Jean Mumbray owned the Animalarium, now known as Borth Wild Animal Kingdom, for 17 years before selling the attraction to Tracy and Dean Tweedy earlier this year after deciding to retire.

Mrs Mumbray said she had been left devastated by the shooting of Lillith who had escaped more than two weeks earlier and by the death of Nilly who died from asphyxiation while being moved to a new enclosure.

Hitting back at criticism levelled at the previous owners, Mrs Mumbray said the new owners, Dean and Tracy Tweedy from Kent, should have noticed immediately that Lillith had escaped and said that she had hand-reared Nilly since she was a cub, with Nilly spending the first two years of her life living in the family home.

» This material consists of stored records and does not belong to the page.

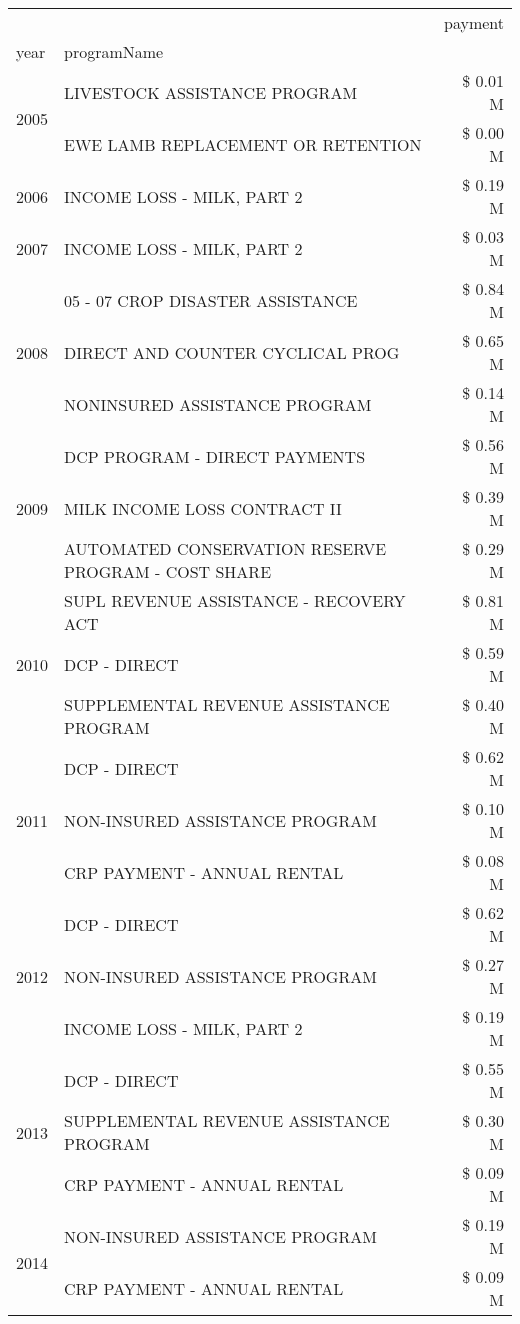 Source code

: \begin{tabular}{llr}
\toprule
 &  & payment \\
year & programName &  \\
\midrule
\multirow[t]{2}{*}{2005} & LIVESTOCK ASSISTANCE PROGRAM & \$ 0.01 M \\
 & EWE LAMB REPLACEMENT OR RETENTION & \$ 0.00 M \\
\cline{1-3}
2006 & INCOME LOSS - MILK, PART 2 & \$ 0.19 M \\
\cline{1-3}
2007 & INCOME LOSS - MILK, PART 2 & \$ 0.03 M \\
\cline{1-3}
\multirow[t]{3}{*}{2008} & 05 - 07 CROP DISASTER ASSISTANCE & \$ 0.84 M \\
 & DIRECT AND COUNTER CYCLICAL PROG & \$ 0.65 M \\
 & NONINSURED ASSISTANCE PROGRAM & \$ 0.14 M \\
\cline{1-3}
\multirow[t]{3}{*}{2009} & DCP PROGRAM - DIRECT PAYMENTS & \$ 0.56 M \\
 & MILK INCOME LOSS CONTRACT II & \$ 0.39 M \\
 & AUTOMATED CONSERVATION RESERVE PROGRAM - COST SHARE & \$ 0.29 M \\
\cline{1-3}
\multirow[t]{3}{*}{2010} & SUPL REVENUE ASSISTANCE - RECOVERY ACT & \$ 0.81 M \\
 & DCP - DIRECT & \$ 0.59 M \\
 & SUPPLEMENTAL REVENUE ASSISTANCE PROGRAM & \$ 0.40 M \\
\cline{1-3}
\multirow[t]{3}{*}{2011} & DCP - DIRECT & \$ 0.62 M \\
 & NON-INSURED ASSISTANCE PROGRAM & \$ 0.10 M \\
 & CRP PAYMENT - ANNUAL RENTAL & \$ 0.08 M \\
\cline{1-3}
\multirow[t]{3}{*}{2012} & DCP - DIRECT & \$ 0.62 M \\
 & NON-INSURED ASSISTANCE PROGRAM & \$ 0.27 M \\
 & INCOME LOSS - MILK, PART 2 & \$ 0.19 M \\
\cline{1-3}
\multirow[t]{3}{*}{2013} & DCP - DIRECT & \$ 0.55 M \\
 & SUPPLEMENTAL REVENUE ASSISTANCE PROGRAM & \$ 0.30 M \\
 & CRP PAYMENT - ANNUAL RENTAL & \$ 0.09 M \\
\cline{1-3}
\multirow[t]{3}{*}{2014} & NON-INSURED ASSISTANCE PROGRAM & \$ 0.19 M \\
 & CRP PAYMENT - ANNUAL RENTAL & \$ 0.09 M \\

\end{tabular}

On the shooting of Lillith, Mrs Mumbray said: “When the lynx escaped it should have been noticed immediately. We always counted them at feed times.

“The normal behaviour of an escaped zoo animal is to try to return after a short time.

“I would have shut the rest of the lynx in one section of the enclosure and opened the doors of the enclosure, the safety porch, the safety barrier and the main doors of the zoo which faced the hill where she was hiding.

“She remained on that hill for more than a week and was heard calling at night. However, she was chased and harassed at night, with torches until eventually she left the zoo confines.

“I don’t understand the motivation for the night-time chases or the cameras.

“While the lynx was on zoo property she could have been darted.

“I was never asked for my opinion or for advice. There are zoos in the area that would have responded to a request and brought an anaesthetic dart gun. The licence and training for these are more rigorous than for a firearm.”